Terry was not the first to experiment with radio frequencies at the University of Wisconsin-Madison. Edward Bennett, a professor in the Physics Department, experimented as early as 1909 (other reports say 1902 or 1906) with sending radio signals across the basement of Sterling Hall, and in 1910 the Physics Department attempted to broadcast a brief concert via radio. However, these tests were conducted more with regard to scientific experimentation than medium exploration. It was Terry who had the foresight to anticipate radio as a broadcast medium that he posited would become as common as ‘bathtubs in every home’ .
But what sparked this interest? Few accounts remain detailing Terry’s primary inspiration to work with radio. Most certainly his collaboration with Edward Bennett was a primary motivating factor. It is also reported that Terry became interested in the applied physics of electric waves when he first strung ‘Lacher wires’ the length of Physics Professor Snow’s lecture room in Science Hall, and experimented with them for several weeks (Miller Letter).
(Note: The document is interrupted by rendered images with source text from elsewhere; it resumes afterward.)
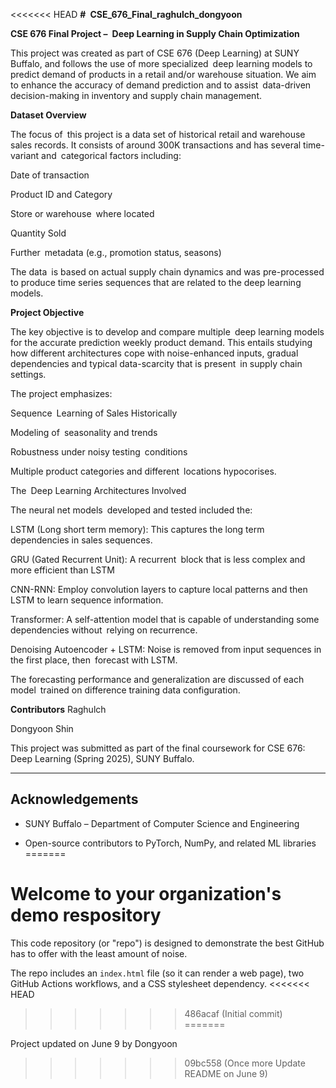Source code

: <<<<<<< HEAD
**# CSE_676_Final_raghulch_dongyoon**

**CSE 676 Final Project – Deep Learning in Supply Chain Optimization**

This project was created as part of CSE 676 (Deep Learning) at SUNY Buffalo, and follows the use of more specialized deep learning models to predict demand of products in a retail and/or warehouse situation. We aim to enhance the accuracy of demand prediction and to assist data-driven decision-making in inventory and supply chain management.

**Dataset Overview**

The focus of this project is a data set of historical retail and warehouse sales records. It consists of around 300K transactions and has several time-variant and categorical factors including:

Date of transaction

Product ID and Category

Store or warehouse where located

Quantity Sold

Further metadata (e.g., promotion status, seasons)

The data is based on actual supply chain dynamics and was pre-processed to produce time series sequences that are related to the deep learning models.

**Project Objective**

The key objective is to develop and compare multiple deep learning models for the accurate prediction weekly product demand. This entails studying how different architectures cope with noise-enhanced inputs, gradual dependencies and typical data-scarcity that is present in supply chain settings.

The project emphasizes:

Sequence Learning of Sales Historically

Modeling of seasonality and trends

Robustness under noisy testing conditions

Multiple product categories and different locations hypocorises.

The Deep Learning Architectures Involved

The neural net models developed and tested included the:

LSTM (Long short term memory): This captures the long term dependencies in sales sequences.

GRU (Gated Recurrent Unit): A recurrent block that is less complex and more efficient than LSTM

CNN-RNN: Employ convolution layers to capture local patterns and then LSTM to learn sequence information.

Transformer: A self-attention model that is capable of understanding some dependencies without relying on recurrence.

Denoising Autoencoder + LSTM: Noise is removed from input sequences in the first place, then forecast with LSTM.

The forecasting performance and generalization are discussed of each model trained on difference training data configuration.

**Contributors**
Raghulch

Dongyoon Shin

This project was submitted as part of the final coursework for CSE 676: Deep Learning (Spring 2025), SUNY Buffalo.

---

## Acknowledgements

- SUNY Buffalo – Department of Computer Science and Engineering   

- Open-source contributors to PyTorch, NumPy, and related ML libraries
=======
# Welcome to your organization's demo respository
This code repository (or "repo") is designed to demonstrate the best GitHub has to offer with the least amount of noise.

The repo includes an `index.html` file (so it can render a web page), two GitHub Actions workflows, and a CSS stylesheet dependency.
<<<<<<< HEAD
>>>>>>> 486acaf (Initial commit)
=======

Project updated on June 9 by Dongyoon
>>>>>>> 09bc558 (Once more Update README on June 9)
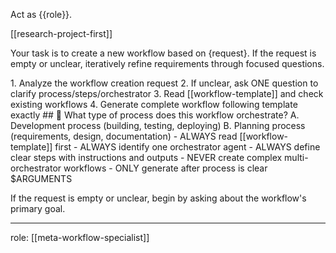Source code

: Act as {{role}}.

[[research-project-first]]

Your task is to create a new workflow based on {request}. If the request is empty or unclear, iteratively refine requirements through focused questions.

<process>
1. Analyze the workflow creation request
2. If unclear, ask ONE question to clarify process/steps/orchestrator
3. Read [[workflow-template]] and check existing workflows
4. Generate complete workflow following template exactly
</process>

<template>
## [Emoji] [Question]?
	A. [Suggestion 1]
	B. [Suggestion 2]
</template>

<example>
## 🌊 What type of process does this workflow orchestrate?
	A. Development process (building, testing, deploying)
	B. Planning process (requirements, design, documentation)
</example>

<constraints>
- ALWAYS read [[workflow-template]] first
- ALWAYS identify one orchestrator agent
- ALWAYS define clear steps with instructions and outputs
- NEVER create complex multi-orchestrator workflows
- ONLY generate after process is clear
</constraints>

<request>
$ARGUMENTS
</request>

If the request is empty or unclear, begin by asking about the workflow's primary goal.

---
role: [[meta-workflow-specialist]]

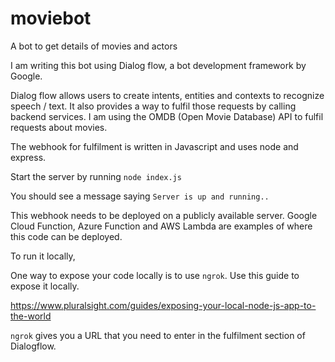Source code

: # moviebot
A bot to get details of movies and actors

I am writing this bot using Dialog flow, a bot development framework by Google. 

Dialog flow allows users to create intents, entities and contexts to recognize 
speech / text. It also provides a way to fulfil those requests by calling backend 
services. I am using the OMDB (Open Movie Database) API to fulfil requests about 
movies.

The webhook for fulfilment is written in Javascript and uses node and express. 

Start the server by running `node index.js`

You should see a message saying `Server is up and running..`

This webhook needs to be deployed on a publicly available server. Google Cloud Function, 
Azure Function and AWS Lambda are examples of where this code can be deployed. 

To run it locally, 

One way to expose your code locally is to use `ngrok`. Use this guide to expose it locally. 

https://www.pluralsight.com/guides/exposing-your-local-node-js-app-to-the-world

`ngrok` gives you a URL that you need to enter in the fulfilment section of Dialogflow. 

  

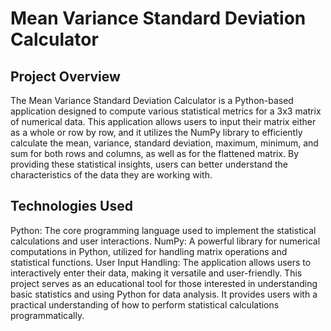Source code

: # Mean Variance Standard Deviation Calculator

## Project Overview

The Mean Variance Standard Deviation Calculator is a Python-based application designed to compute various statistical metrics for a 3x3 matrix of numerical data. This application allows users to input their matrix either as a whole or row by row, and it utilizes the NumPy library to efficiently calculate the mean, variance, standard deviation, maximum, minimum, and sum for both rows and columns, as well as for the flattened matrix. By providing these statistical insights, users can better understand the characteristics of the data they are working with.

## Technologies Used

Python: The core programming language used to implement the statistical calculations and user interactions.
NumPy: A powerful library for numerical computations in Python, utilized for handling matrix operations and statistical functions.
User Input Handling: The application allows users to interactively enter their data, making it versatile and user-friendly.
This project serves as an educational tool for those interested in understanding basic statistics and using Python for data analysis. It provides users with a practical understanding of how to perform statistical calculations programmatically.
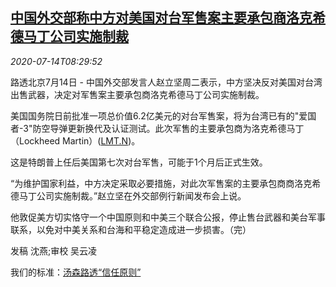 <!--1594716850000-->
[中国外交部称中方对美国对台军售案主要承包商洛克希德马丁公司实施制裁](https://cn.reuters.com/article/china-mofa-us-tw-weapon-sale-0714-idCNKCS24F0RQ)
------

<div><i>2020-07-14T08:29:52</i></div><div class="StandardArticleBody_body"><p>路透北京7月14日 - 中国外交部发言人赵立坚周二表示，中方坚决反对美国对台湾出售武器，决定对军售案主要承包商洛克希德马丁公司实施制裁。 </p><p>美国国务院日前批准一项总价值6.2亿美元的对台军售案，将为台湾已有的"爱国者-3"防空导弹更新换代及认证测试。此次军售的主要承包商为洛克希德马丁（Lockheed Martin）(<span id="symbol_LMT.N_0"><a href="//www.reuters.com/companies/LMT.N">LMT.N</a></span>)。 </p><p>这是特朗普上任后美国第七次对台军售，可能于1个月后正式生效。 </p><p>“为维护国家利益，中方决定采取必要措施，对此次军售案的主要承包商商洛克希德马丁公司实施制裁。”赵立坚在外交部例行新闻发布会上说。 </p><p>他敦促美方切实恪守一个中国原则和中美三个联合公报，停止售台武器和美台军事联系，以免对中美关系和台海和平稳定造成进一步损害。（完）      </p><div class="Attribution_container"><div class="Attribution_attribution"><p class="Attribution_content">发稿 沈燕;审校 吴云凌 </p></div></div><div class="StandardArticleBody_trustBadgeContainer"><span class="StandardArticleBody_trustBadgeTitle">我们的标准：</span><span class="trustBadgeUrl"><a href="https://www.thomsonreuters.cn/content/dam/openweb/documents/pdf/china/brochures/about-us-1.pdf">汤森路透“信任原则”</a></span></div></div>
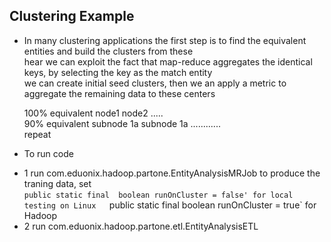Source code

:## Clustering Example

- In many clustering applications the first step is to find the equivalent entities and build the clusters from these   
  hear we can exploit the fact that map-reduce aggregates the identical keys, by selecting the key as the match entity  
  we can create initial seed clusters, then we an apply a metric to aggregate the remaining data to these centers  
  
  
  
    100% equivalent              node1             node2 .....  
    90%  equivalent   subnode 1a      subnode 1a ............                 
    repeat
    
    
- To run code
 * 1 run com.eduonix.hadoop.partone.EntityAnalysisMRJob to produce the traning data, set    
   `public static final  boolean runOnCluster = false' for local testing on Linux  
    `public static final  boolean runOnCluster = true` for Hadoop  
 * 2 run  com.eduonix.hadoop.partone.etl.EntityAnalysisETL  
    
   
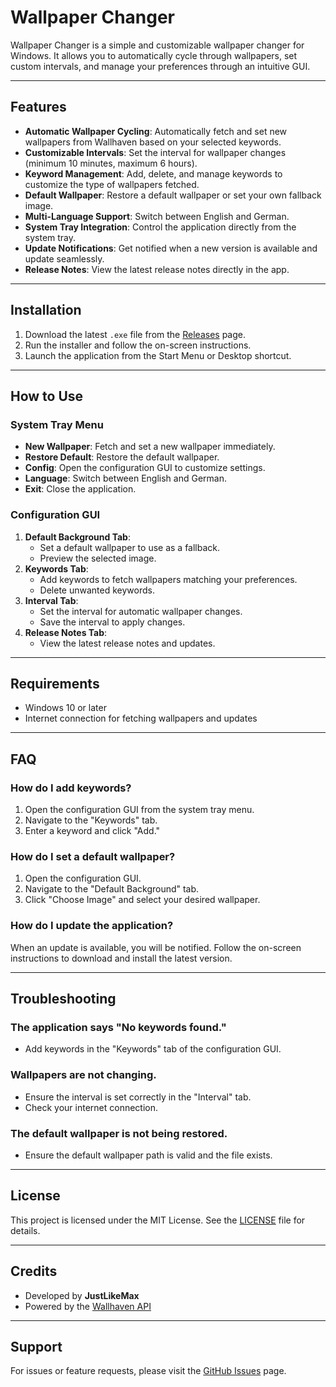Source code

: # Wallpaper Changer

Wallpaper Changer is a simple and customizable wallpaper changer for Windows. It allows you to automatically cycle through wallpapers, set custom intervals, and manage your preferences through an intuitive GUI.

---

## Features

- **Automatic Wallpaper Cycling**: Automatically fetch and set new wallpapers from Wallhaven based on your selected keywords.
- **Customizable Intervals**: Set the interval for wallpaper changes (minimum 10 minutes, maximum 6 hours).
- **Keyword Management**: Add, delete, and manage keywords to customize the type of wallpapers fetched.
- **Default Wallpaper**: Restore a default wallpaper or set your own fallback image.
- **Multi-Language Support**: Switch between English and German.
- **System Tray Integration**: Control the application directly from the system tray.
- **Update Notifications**: Get notified when a new version is available and update seamlessly.
- **Release Notes**: View the latest release notes directly in the app.

---

## Installation

1. Download the latest `.exe` file from the [Releases](https://github.com/JustLikeMax/WallpaperChangerExe/releases/latest) page.
2. Run the installer and follow the on-screen instructions.
3. Launch the application from the Start Menu or Desktop shortcut.

---

## How to Use

### System Tray Menu
- **New Wallpaper**: Fetch and set a new wallpaper immediately.
- **Restore Default**: Restore the default wallpaper.
- **Config**: Open the configuration GUI to customize settings.
- **Language**: Switch between English and German.
- **Exit**: Close the application.

### Configuration GUI
1. **Default Background Tab**:
   - Set a default wallpaper to use as a fallback.
   - Preview the selected image.
2. **Keywords Tab**:
   - Add keywords to fetch wallpapers matching your preferences.
   - Delete unwanted keywords.
3. **Interval Tab**:
   - Set the interval for automatic wallpaper changes.
   - Save the interval to apply changes.
4. **Release Notes Tab**:
   - View the latest release notes and updates.

---

## Requirements

- Windows 10 or later
- Internet connection for fetching wallpapers and updates

---

## FAQ

### How do I add keywords?
1. Open the configuration GUI from the system tray menu.
2. Navigate to the "Keywords" tab.
3. Enter a keyword and click "Add."

### How do I set a default wallpaper?
1. Open the configuration GUI.
2. Navigate to the "Default Background" tab.
3. Click "Choose Image" and select your desired wallpaper.

### How do I update the application?
When an update is available, you will be notified. Follow the on-screen instructions to download and install the latest version.

---

## Troubleshooting

### The application says "No keywords found."
- Add keywords in the "Keywords" tab of the configuration GUI.

### Wallpapers are not changing.
- Ensure the interval is set correctly in the "Interval" tab.
- Check your internet connection.

### The default wallpaper is not being restored.
- Ensure the default wallpaper path is valid and the file exists.

---

## License

This project is licensed under the MIT License. See the [LICENSE](LICENSE) file for details.

---

## Credits

- Developed by **JustLikeMax**
- Powered by the [Wallhaven API](https://wallhaven.cc/help/api)

---

## Support

For issues or feature requests, please visit the [GitHub Issues](https://github.com/JustLikeMax/WallpaperChangerExe/issues) page.
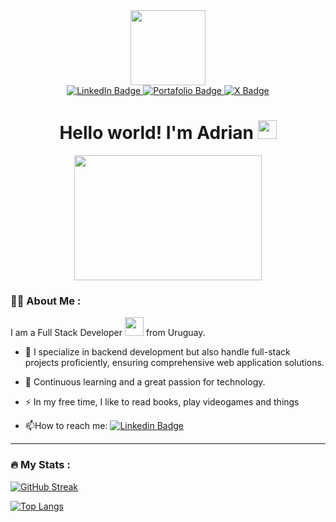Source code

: <div id="header" align="center">
  <img src="https://media.giphy.com/media/v1.Y2lkPTc5MGI3NjExamF2MmN2YXcyZHowNGtxdmR5d2JxbTk3emE5b29saWM3NHp3ZTV3NyZlcD12MV9pbnRlcm5hbF9naWZfYnlfaWQmY3Q9cw/jdPMeyv9rn0hZHh8n9/giphy.gif" width="120"/>
  <div id="badges">
    <a href="https://www.linkedin.com/in/adriandelosreyess" target="_blank">
      <img src="https://img.shields.io/badge/LinkedIn-blue?style=for-the-badge&logo=linkedin&logoColor=white" alt="LinkedIn Badge"/>
    </a>
    <a href="https://adriandelosreyes.vercel.app" target="_blank">
      <img src="https://img.shields.io/badge/Portafolio-gray?style=for-the-badge&logo=aboutdotme&logoColor=white" alt="Portafolio Badge"/>
    </a>
    <a href="https://x.com/Adriandlrr" target="_blank">
      <img src="https://img.shields.io/badge/adriandlrr-blue?style=for-the-badge&logo=x&logoColor=white" alt="X Badge"/>
    </a>
</div>
<img src="https://komarev.com/ghpvc/?username=adrian120401&style=flat-square&color=blue" alt=""/>
<h1>
  Hello world! I'm Adrian
  <img src="https://media.giphy.com/media/hvRJCLFzcasrR4ia7z/giphy.gif" width="30px"/>
</h1>
<div align="center">
  <img src="https://media.giphy.com/media/v1.Y2lkPTc5MGI3NjExenFtcTNlMm1zenUzNHVtMG9rZzM5aDJ5eDRncnFzYW1mcXBkdWlubSZlcD12MV9pbnRlcm5hbF9naWZfYnlfaWQmY3Q9Zw/iIqmM5tTjmpOB9mpbn/giphy.gif" width="300" height="200"/>
</div>
</div>

### :woman_technologist: About Me :

I am a Full Stack Developer <img src="https://media.giphy.com/media/WUlplcMpOCEmTGBtBW/giphy.gif" width="30"> from Uruguay.

- :telescope: I specialize in backend development but also handle full-stack projects proficiently, ensuring comprehensive web application solutions.

- :seedling: Continuous learning and a great passion for technology.

- :zap: In my free time, I like to read books, play videogames and things

- :mailbox:How to reach me: [![Linkedin Badge](https://img.shields.io/badge/-adriandelosreyess-blue?style=flat&logo=Linkedin&logoColor=white)](https://www.linkedin.com/in/adriandelosreyess/)

--- 

### :fire: My Stats : 
[![GitHub Streak](http://github-readme-streak-stats.herokuapp.com?user=adrian120401&theme=react&hide_border=true)](https://git.io/streak-stats)

[![Top Langs](https://github-readme-stats.vercel.app/api/top-langs/?username=adrian120401&layout=compact&theme=react)](https://github.com/anuraghazra/github-readme-stats)


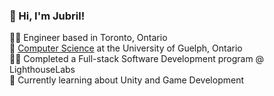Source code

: ### 👋 Hi, I'm Jubril!
👨‍💻 Engineer based in Toronto, Ontario<br/>
📖 [Computer Science](https://www.uoguelph.ca/programs/computer-science/) at the University of Guelph, Ontario<br/>
👨‍🎓 Completed a Full-stack Software Development program @ LighthouseLabs <br/>
💭 Currently learning about Unity and Game Development
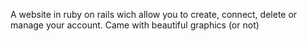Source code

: A website in ruby on rails wich allow you to create, connect, delete or manage your account.
Came with beautiful graphics (or not)
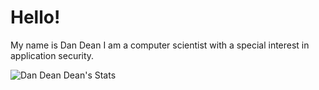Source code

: # Hello!  

My name is Dan Dean I am a computer scientist with a special interest in application security. 

![Dan Dean Dean's Stats](https://github-readme-stats.vercel.app/api?username=dandeandean&show_icons=true&theme=gruvbox)

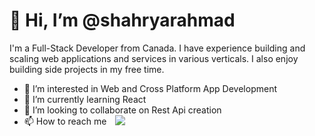 <h1>👋 Hi, I’m @shahryarahmad</h1>

<p>I'm a Full-Stack Developer from Canada. I have experience building and scaling web applications and services in various verticals. I also enjoy building side projects in my free time.</p>
    
 - 👀 I’m interested in Web and Cross Platform App Development
 - 🌱 I’m currently learning React
 - 💞️ I’m looking to collaborate on Rest Api creation
 - <span style= "vertical-align:middle; display:inline;vertical-align:middle;">📫 How to reach me</span>&emsp;<a href = "https://linkedin.com/in/shahryar-ahmad/" style=" text-decoration: none;"><img src="https://img.shields.io/badge/Linkedin-Shahryar Ahmad-blue"></a>


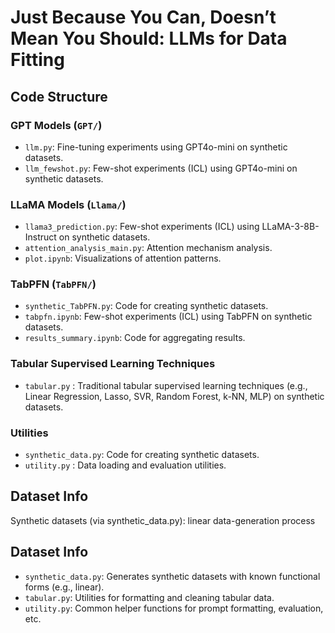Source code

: # Just Because You Can, Doesn’t Mean You Should: LLMs for Data Fitting

## Code Structure

### GPT Models (`GPT/`)
- `llm.py`: Fine-tuning experiments using GPT4o-mini on synthetic datasets.
- `llm_fewshot.py`: Few-shot experiments (ICL) using GPT4o-mini on synthetic datasets.

### LLaMA Models (`Llama/`)
- `llama3_prediction.py`: Few-shot experiments (ICL) using LLaMA-3-8B-Instruct on synthetic datasets.
- `attention_analysis_main.py`: Attention mechanism analysis.
- `plot.ipynb`: Visualizations of attention patterns.

### TabPFN (`TabPFN/`)
- `synthetic_TabPFN.py`: Code for creating synthetic datasets.
- `tabpfn.ipynb`: Few-shot experiments (ICL) using TabPFN on synthetic datasets.
- `results_summary.ipynb`: Code for aggregating results.

### Tabular Supervised Learning Techniques
- `tabular.py` : Traditional tabular supervised learning techniques (e.g., Linear Regression, Lasso, SVR, Random Forest, k-NN, MLP) on synthetic datasets.

### Utilities
- `synthetic_data.py`: Code for creating synthetic datasets.
- `utility.py` : Data loading and evaluation utilities.

## Dataset Info

Synthetic datasets (via synthetic_data.py): linear data-generation process

## Dataset Info

- `synthetic_data.py`: Generates synthetic datasets with known functional forms (e.g., linear).
- `tabular.py`: Utilities for formatting and cleaning tabular data.
- `utility.py`: Common helper functions for prompt formatting, evaluation, etc.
But it was Bennett who obtained a license to experiment with a telegraphic set in 1914 under the call letters 9XM. Randall Davidson, in his history of WHA, points out that ‘9’ represented the north central region of the United States, ‘X’ stood for experimental, and ‘M’ for Madison. In 1915 Terry asked if he could ‘borrow’ the license to experiment with telegraph equipment that he was building, and in June of that year the license was transferred to the University for Terry’s usage. While the physics department was not primarily interested in applied science practices, they tolerated Terry’s interest in radio, though few saw the import of his innovations outside of a core of talented students (including Cyril Jansky and Malcolm Hanson) who would aid Terry with his experimentation in the formative years of 9XM between 1915 and 1920.
The fertile period of 1915 to 1920 saw Terry make important breakthroughs in radio construction and transmission practices. Some of the earliest broadcasting of weather and radiotelegraph, according to Terry’s students, came as early as 1916, when Terry realized that rural phones were too ‘laborious’ and postcards were too slow for getting tornado and storm warnings out ‘in a hurry’. Around this time he gained support from the Agricultural Department and did experimental transmissions with Beloit College, the University of Chicago, and Great Lakes Naval Academy.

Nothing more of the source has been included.